(Saved entries)
+++++

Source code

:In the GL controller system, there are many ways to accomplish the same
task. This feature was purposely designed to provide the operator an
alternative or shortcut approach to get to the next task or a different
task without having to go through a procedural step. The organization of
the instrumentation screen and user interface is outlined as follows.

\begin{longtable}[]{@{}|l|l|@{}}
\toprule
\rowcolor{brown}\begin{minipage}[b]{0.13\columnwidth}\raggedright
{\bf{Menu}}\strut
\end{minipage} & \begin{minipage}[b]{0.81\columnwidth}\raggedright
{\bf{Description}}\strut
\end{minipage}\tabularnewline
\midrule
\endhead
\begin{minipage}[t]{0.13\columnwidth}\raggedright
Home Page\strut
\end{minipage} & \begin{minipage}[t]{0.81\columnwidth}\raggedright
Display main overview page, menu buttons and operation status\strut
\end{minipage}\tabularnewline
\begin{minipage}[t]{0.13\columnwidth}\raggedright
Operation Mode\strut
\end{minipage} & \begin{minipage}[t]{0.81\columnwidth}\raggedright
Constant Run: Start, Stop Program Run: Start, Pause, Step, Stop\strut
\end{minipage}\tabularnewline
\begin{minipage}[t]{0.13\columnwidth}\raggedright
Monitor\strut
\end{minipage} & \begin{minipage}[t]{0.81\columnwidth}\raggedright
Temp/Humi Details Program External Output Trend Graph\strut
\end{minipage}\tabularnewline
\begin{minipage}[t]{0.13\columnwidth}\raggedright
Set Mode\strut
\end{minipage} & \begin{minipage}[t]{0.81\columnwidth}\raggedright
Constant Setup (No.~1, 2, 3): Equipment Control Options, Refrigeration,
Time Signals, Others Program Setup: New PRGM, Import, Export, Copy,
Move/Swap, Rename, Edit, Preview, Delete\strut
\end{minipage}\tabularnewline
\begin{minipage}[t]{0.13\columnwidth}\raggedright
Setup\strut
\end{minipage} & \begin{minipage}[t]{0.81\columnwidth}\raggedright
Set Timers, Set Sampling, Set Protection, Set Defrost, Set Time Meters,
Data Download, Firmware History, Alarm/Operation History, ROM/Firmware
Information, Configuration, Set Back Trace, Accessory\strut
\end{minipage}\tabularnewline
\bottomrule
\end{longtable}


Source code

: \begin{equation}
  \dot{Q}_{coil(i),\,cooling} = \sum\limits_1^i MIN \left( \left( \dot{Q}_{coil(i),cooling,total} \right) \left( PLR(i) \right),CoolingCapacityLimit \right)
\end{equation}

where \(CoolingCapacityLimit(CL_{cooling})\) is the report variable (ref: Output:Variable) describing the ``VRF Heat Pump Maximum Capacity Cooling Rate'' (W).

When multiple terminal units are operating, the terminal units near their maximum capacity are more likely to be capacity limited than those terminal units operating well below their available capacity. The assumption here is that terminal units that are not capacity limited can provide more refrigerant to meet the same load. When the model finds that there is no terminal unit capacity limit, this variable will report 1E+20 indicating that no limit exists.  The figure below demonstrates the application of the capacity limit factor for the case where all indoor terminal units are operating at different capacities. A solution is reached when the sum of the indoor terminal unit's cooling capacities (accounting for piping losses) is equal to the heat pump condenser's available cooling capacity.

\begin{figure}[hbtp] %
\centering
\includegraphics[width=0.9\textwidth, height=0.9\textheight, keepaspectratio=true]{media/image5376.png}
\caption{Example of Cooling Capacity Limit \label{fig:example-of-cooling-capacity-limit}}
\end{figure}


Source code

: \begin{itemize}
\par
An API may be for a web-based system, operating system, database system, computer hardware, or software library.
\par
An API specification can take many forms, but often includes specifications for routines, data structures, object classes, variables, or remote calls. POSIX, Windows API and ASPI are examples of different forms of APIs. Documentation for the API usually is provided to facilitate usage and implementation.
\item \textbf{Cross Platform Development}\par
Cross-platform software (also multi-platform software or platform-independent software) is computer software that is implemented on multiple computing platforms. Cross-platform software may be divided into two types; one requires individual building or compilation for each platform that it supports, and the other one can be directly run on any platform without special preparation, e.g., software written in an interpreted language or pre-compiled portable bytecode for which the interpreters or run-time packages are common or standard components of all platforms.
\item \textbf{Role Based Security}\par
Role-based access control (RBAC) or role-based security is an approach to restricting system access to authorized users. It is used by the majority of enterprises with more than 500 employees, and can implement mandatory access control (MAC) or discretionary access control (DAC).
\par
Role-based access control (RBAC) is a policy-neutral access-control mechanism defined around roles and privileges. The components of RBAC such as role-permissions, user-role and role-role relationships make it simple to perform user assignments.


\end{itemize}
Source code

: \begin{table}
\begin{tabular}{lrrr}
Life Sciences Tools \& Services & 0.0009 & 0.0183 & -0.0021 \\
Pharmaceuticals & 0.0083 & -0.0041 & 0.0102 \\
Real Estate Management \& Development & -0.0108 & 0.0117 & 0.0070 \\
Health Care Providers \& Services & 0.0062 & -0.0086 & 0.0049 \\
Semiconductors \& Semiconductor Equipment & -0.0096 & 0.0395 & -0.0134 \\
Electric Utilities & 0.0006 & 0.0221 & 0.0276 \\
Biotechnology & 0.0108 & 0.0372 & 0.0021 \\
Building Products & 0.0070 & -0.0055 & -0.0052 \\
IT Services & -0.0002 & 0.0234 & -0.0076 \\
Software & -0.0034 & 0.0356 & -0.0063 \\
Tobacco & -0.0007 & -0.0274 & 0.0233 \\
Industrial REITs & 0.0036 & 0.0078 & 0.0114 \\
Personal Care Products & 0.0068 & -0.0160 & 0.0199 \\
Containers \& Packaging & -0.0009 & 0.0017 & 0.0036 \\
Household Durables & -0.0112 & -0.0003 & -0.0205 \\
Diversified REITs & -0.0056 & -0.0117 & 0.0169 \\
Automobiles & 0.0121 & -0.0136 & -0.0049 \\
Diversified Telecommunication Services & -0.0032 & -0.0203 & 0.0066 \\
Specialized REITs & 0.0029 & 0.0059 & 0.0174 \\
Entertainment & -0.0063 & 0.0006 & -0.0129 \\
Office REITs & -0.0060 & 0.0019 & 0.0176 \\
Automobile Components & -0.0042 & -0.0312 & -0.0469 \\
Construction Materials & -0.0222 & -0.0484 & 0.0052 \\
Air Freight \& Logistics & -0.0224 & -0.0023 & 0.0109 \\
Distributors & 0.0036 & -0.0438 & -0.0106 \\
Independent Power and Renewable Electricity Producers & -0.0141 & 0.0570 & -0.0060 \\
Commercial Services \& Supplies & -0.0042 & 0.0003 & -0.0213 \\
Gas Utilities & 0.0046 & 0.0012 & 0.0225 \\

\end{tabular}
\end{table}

+++++

Whenever the string "REITs" shows up in a line of the entries, copy that line.

Industrial REITs & 0.0036 & 0.0078 & 0.0114 \\
Diversified REITs & -0.0056 & -0.0117 & 0.0169 \\
Specialized REITs & 0.0029 & 0.0059 & 0.0174 \\
Office REITs & -0.0060 & 0.0019 & 0.0176 \\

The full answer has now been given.